How chained women can be freed

At last a solution is at hand to correct the injustice of the agunah

July 30, 2009 12:28
Comment cartoon July 31
3 min read

Over the past five years, my team at Manchester University has been working towards a “roadmap” that could resolve the 2,000-year-old problems endured by Orthodox Jewish women whose husbands refuse to grant them a get — a religious divorce. The plight of “chained wives” — in Hebrew, agunot (singular agunah) — causes much suffering to a very substantial number of Jewish women across the world.

If they enter a new relationship without a get, they are branded as adulterers and their children are illegitimate — a status which, according to the rabbis, affects all future generations. The system is deeply unfair: the children of husbands who remarry are not deemed illegitimate, as long as their mothers are not themselves “chained”.

It is not as though Jewish leaders are unaware of the problem: for centuries they have agonised over it, and at times have adopted some radical solutions. Today’s rabbinic leaders, however, argue that they lack the authority to implement such measures.

We accept that the solution does not reside in any “one size fits all” formula; rather, we need a plurality of approaches, based in halachah, suited to the needs of different sections of the Jewish community (even within Orthodoxy) who interpret the law in different ways.

We must find a way for communities to recognise children as legitimate even if their mother’s first marriage was dissolved in a way they themselves discourage, so that intermarriage between the different communities remains possible. Indeed, the agunah is not relevant only to the Orthodox community: religious mobility, based on individual choice, must be available to the children of non-Orthodox as well as Orthodox marriages.

Transparency and informed choice are crucial to this process: a means must be found to ensure that every couple make choices on the basis of accurate knowledge of the consequences, not only in their own community but also elsewhere. We make the following practical suggestions which we hope may achieve this:

First, pastoral arrangements are required to ensure that every couple who enter into a traditional Jewish marriage are made fully aware of the risks they may incur in the event of marital breakdown. They also need to be aware of the attitudes of both their own and other sections of the community to any agreement they are contemplating.

This role may be fulfilled either by their own rabbi or by specialist counsellors appointed for this purpose by the congregational organisation to which they belong.

Second, couples contemplating marriage must have an opportunity to address the risk of the woman becoming an agunah, by being offered a choice.
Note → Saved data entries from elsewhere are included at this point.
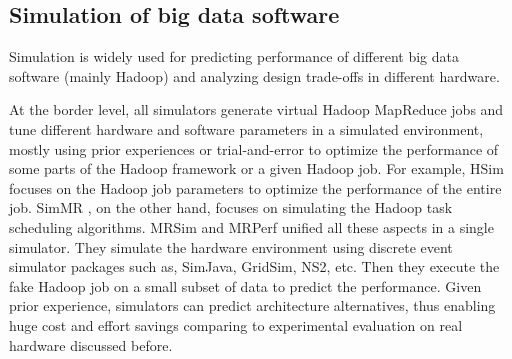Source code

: \documentclass[journal]{IEEEtran}
\begin{document}

\subsection{Simulation of big data software}
Simulation is widely used for predicting performance of different big data software (mainly Hadoop) and analyzing design trade-offs in different hardware. 

At the border level, all simulators generate virtual Hadoop MapReduce jobs and tune different hardware and software parameters in a simulated environment, mostly using prior experiences or trial-and-error to optimize the performance of some parts of the Hadoop framework or a given Hadoop job. For example, HSim \cite{Simulator:liu2013hsim} focuses on the Hadoop job parameters to optimize the performance of the entire job. SimMR \cite{Simulator:verma2011play}, on the other hand, focuses on simulating the Hadoop task scheduling algorithms. MRSim\cite{Simulator:hammoud2010mrsim} and MRPerf \cite{Simulator:wang2009simulation} unified all these aspects in a single simulator. They simulate the hardware environment using discrete event simulator packages such as,  SimJava, GridSim, NS2, etc. Then  they execute the fake Hadoop job on a small subset of data to predict the performance. Given prior experience, simulators can predict architecture alternatives, thus enabling huge cost and effort savings comparing to experimental evaluation on real hardware discussed before. 
\end{document}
Some may make an agreement modifying traditional Jewish marriage; others may opt for an alternative form. Both options can avoid later problems. And third, each institutional religious authority should publish its stance on each of the issues involved in any proposals for modification of traditional Jewish marriage.

We advocate an incremental approach, a roadmap towards a “global” solution. It may well commence, subject to appropriate rabbinic approvals, within a small number of communities. But religious mobility will inevitably result in the presentation of such modified forms to more traditional communities, often in the form of marriage applications by the next generation. This, we hope, may gradually lead to recognition across different sections of the Jewish community.
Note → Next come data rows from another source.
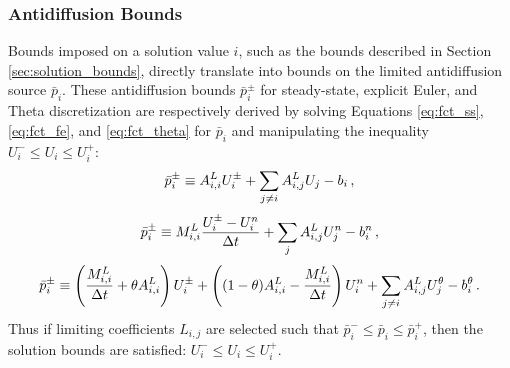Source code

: 

\subsubsection{Antidiffusion Bounds}

Bounds imposed on a solution value $i$, such as the bounds described in Section
\ref{sec:solution_bounds}, directly translate into bounds on the limited
antidiffusion source $\bar{p}_i$. These antidiffusion bounds $\bar{p}_i^\pm$ for steady-state,
explicit Euler, and Theta discretization are respectively derived by
solving Equations \eqref{eq:fct_ss}, \eqref{eq:fct_fe}, and \eqref{eq:fct_theta}
for $\bar{p}_i$ and manipulating the inequality $U^-_i\leq U_i\leq U^+_i$:
\begin{equation}\label{eq:antidiffusion_bounds_ss}
  \bar{p}_i^\pm \equiv A_{i,i}^L U_i^\pm
    + \sum\limits_{j\ne i} A_{i,j}^L U_j - b_i \,,
\end{equation}
\begin{equation}\label{eq:antidiffusion_bounds_fe}
  \bar{p}_i^\pm \equiv M^L_{i,i}
    \frac{U_i^\pm - U_i^n}{\Delta t}
  + \sum\limits_j A_{i,j}^L U_j^n
  - b_i^n \,,
\end{equation}
\begin{equation}\label{eq:antidiffusion_bounds_theta}
  \bar{p}_i^\pm \equiv
   \left(\frac{M^L_{i,i}}{\Delta t}+\theta A_{i,i}^L\right)
     U_i^\pm
    + \left((1-\theta) A_{i,i}^L-\frac{M^L_{i,i}}{\Delta t}\right)
     U_i^n
  +\sum\limits_{j\ne i} A_{i,j}^L U_j^\theta
  -b_i^\theta
  \,.
\end{equation}
Thus if limiting coefficients $L_{i,j}$ are selected such that
$\bar{p}_i^-\leq \bar{p}_i\leq \bar{p}_i^+$, then the solution bounds are
satisfied: $U^-_i\leq U_i\leq U^+_i$.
Once a sufficient momentum has developed in favour of a particular solution (within traditional Jewish marriage), the time will come for a meeting of the leading halachic authorities. It is these leaders who have the ultimate power to make any solution standard in all marriages. At that stage, the solution will finally become global.

Calls for such a meeting have not been lacking. In earlier decades, it was natural to look to Israel for such a lead. Today, it would be opportune for diaspora rabbinic leaders to cast off any self-imposed reticence.
In today’s polarised religious climate, attempts have been made to impose very strict standards on the entire community and that can lead only to fracture and stalemate. Our approach, by contrast, seeks to re-unite the Jewish community, and has the capacity to do so, if endorsed in a spirit of mutual goodwill. The starting point is for those with responsibly in this area at least to read our very detailed analysis, and not just dismiss it.